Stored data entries
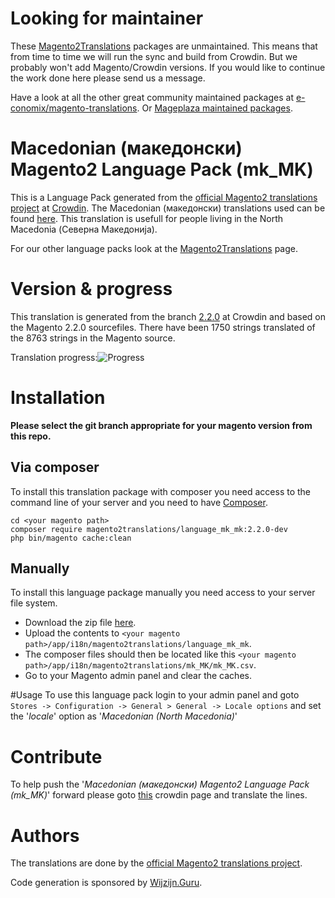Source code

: # Looking for maintainer
These [Magento2Translations](http://magento2translations.github.io/) packages are unmaintained. This means that from time to time we will run the sync and build from Crowdin. But we probably won't add Magento/Crowdin versions. If you would like to continue the work done here please send us a message.

Have a look at all the other great community maintained packages at [e-conomix/magento-translations](https://github.com/e-conomix/magento-translations).
Or [Mageplaza maintained packages](https://github.com/mageplaza?q=language).

# Macedonian (македонски) Magento2 Language Pack (mk_MK)
This is a Language Pack generated from the [official Magento2 translations project](https://crowdin.com/project/magento-2) at [Crowdin](https://crowdin.com).
The Macedonian (македонски) translations used can be found [here](https://crowdin.com/project/magento-2/mk).
This translation is usefull for people living in the North Macedonia (Северна Македонија).

For our other language packs look at the [Magento2Translations](http://magento2translations.github.io/) page.

# Version & progress
This translation is generated from the branch [2.2.0](https://crowdin.com/project/magento-2/mk#/2.2.0) at Crowdin and based on the Magento 2.2.0 sourcefiles.
There have been  1750 strings translated of the 8763 strings in the Magento source.

Translation progress:![Progress](http://progressed.io/bar/20)

# Installation
**Please select the git branch appropriate for your magento version from this repo.**
## Via composer
To install this translation package with composer you need access to the command line of your server and you need to have [Composer](https://getcomposer.org).
```
cd <your magento path>
composer require magento2translations/language_mk_mk:2.2.0-dev
php bin/magento cache:clean
```
## Manually
To install this language package manually you need access to your server file system.
* Download the zip file [here](https://github.com/Magento2Translations/language_mk_mk/archive/2.2.0.zip).
* Upload the contents to `<your magento path>/app/i18n/magento2translations/language_mk_mk`.
* The composer files should then be located like this `<your magento path>/app/i18n/magento2translations/mk_MK/mk_MK.csv`.
* Go to your Magento admin panel and clear the caches.

#Usage
To use this language pack login to your admin panel and goto `Stores -> Configuration -> General > General -> Locale options` and set the '*locale*' option as '*Macedonian (North Macedonia)*'

# Contribute
To help push the '*Macedonian (македонски) Magento2 Language Pack (mk_MK)*' forward please goto [this](https://crowdin.com/project/magento-2/mk) crowdin page and translate the lines.

# Authors
The translations are done by the [official Magento2 translations project](https://crowdin.com/project/magento-2).

Code generation is sponsored by [Wijzijn.Guru](http://www.wijzijn.guru/).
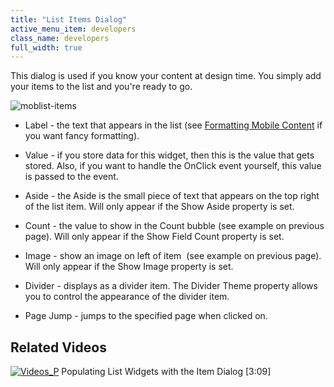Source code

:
 ```yaml
---
title: "List Items Dialog"
active_menu_item: developers
class_name: developers
full_width: true
---
```



This dialog is used if you know your content at design time. You simply add your items to the list and you're ready to go.

![moblist-items](/img/docs/moblist-items.zoom92.png)

 - Label - the text that appears in the list (see [Formatting Mobile Content](/developers/documentation/product-guide/mobile-apps-sites/formatting-mobile-content) if you want fancy formatting).

 - Value - if you store data for this widget, then this is the value that gets stored. Also, if you want to handle the OnClick event yourself, this value is passed to the event.

 - Aside - the Aside is the small piece of text that appears on the top right of the list item. Will only appear if the Show Aside property is set.

 - Count - the value to show in the Count bubble (see example on previous page). Will only appear if the Show Field Count property is set.

 - Image - show an image on left of item  (see example on previous page). Will only appear if the Show Image property is set.

 - Divider - displays as a divider item. The Divider Theme property allows you to control the appearance of the divider item.

 - Page Jump - jumps to the specified page when clicked on.

## Related Videos

[![Videos\_P](/img/docs/videos_p.png)](http://www.youtube.com/v/xGGfUAoCM78?autoplay=1&hd=1&fs=1&showsearch=0&rel=0&) Populating List Widgets with the Item Dialog [3:09]
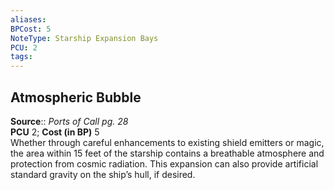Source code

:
 ```yaml
---
aliases: 
BPCost: 5
NoteType: Starship Expansion Bays
PCU: 2
tags: 
---
```


## Atmospheric Bubble

**Source**:: _Ports of Call pg. 28_  
**PCU** 2; **Cost (in BP)** 5  
Whether through careful enhancements to existing shield emitters or magic, the area within 15 feet of the starship contains a breathable atmosphere and protection from cosmic radiation. This expansion can also provide artificial standard gravity on the ship’s hull, if desired.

Activity - Your response should be the lines of the entries above that include the string "panel".

Your response -
* Go to your Magento admin panel and clear the caches.
To use this language pack login to your admin panel and goto `Stores -> Configuration -> General > General -> Locale options` and set the '*locale*' option as '*Macedonian (North Macedonia)*'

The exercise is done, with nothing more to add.